27.

309 33 11
                                    

~Mina~

Minęło już cztery miesiące, a Izuku nadal się nie otrząsnął. Zdaję sobie sprawę, że to musiało go bardzo zaboleć. Zrozumiałam to dopiero po tym jak Deku przez dwa tygodnie nie wychodził z pokoju. Pod jego drzwiami cały czas były słyszalne szlochy. Gdy w końcu wyszedł jego mimiką nie wyrażała żadnych emocji. Wyglądał jak żywy trup. W jego oczach nie można było dostrzec ani smutku, rozpaczy, czy takich emocji jak radość. Stał się też dosyć złośliwy i często widoczna była u niego irytacja. Od razu po powrocie zerwał z Uraraką w sposób też nie za fajny. Gdy wszyscy w dobrych humorach zaczęli wracać do akademika on Podbiegł i zaczął się drzeć, że on już nie chce. Wspomniał o wyjeździe Bakugo i wykrzyczał w trakcie że zrywa z tą dziewczyną. Ona chwilę to przeżywała, ale nie zwróciłam na nią uwagi. Współczułam Midoriyi. W dodatku mieliśmy teraz dużo na głowie przez tych złoczyńców.

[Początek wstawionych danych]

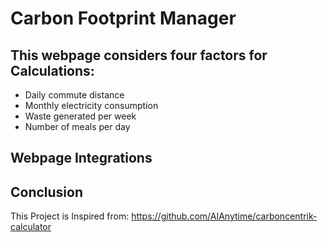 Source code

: # Carbon Footprint Manager
 

## This webpage considers four factors for Calculations:
*  Daily commute distance
* Monthly electricity consumption
* Waste generated per week
* Number of meals per day

## Webpage Integrations



## Conclusion


This Project is Inspired from:
https://github.com/AIAnytime/carboncentrik-calculator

Jak się okazało, zaczęli zbierać sobie sojuszników, tym samym sprowadzając tu złoczyńców nie tylko z kraju, ale również z zagranicy.

Z tego względu do naszej szkoły zaproszono dwie inne. Miały do nas przyjechać profile bohaterskie. Oba były z najlepszych amerykańskich szkół bohaterskich. Mieli oni mieć z nami przez chwilę szkolenia jak i wspomóc nas przy nadchodzącym ataku. Nie było określonych żadnych dat, jednak spodziewaliśmy się go w najbliższym miesiącu. Klasy z Ameryki przyjechać miały do nas już w ten weekend, więc ruszyły przeróżne przyszykowania

-hej Ashido, masz przy sobie harmonogram?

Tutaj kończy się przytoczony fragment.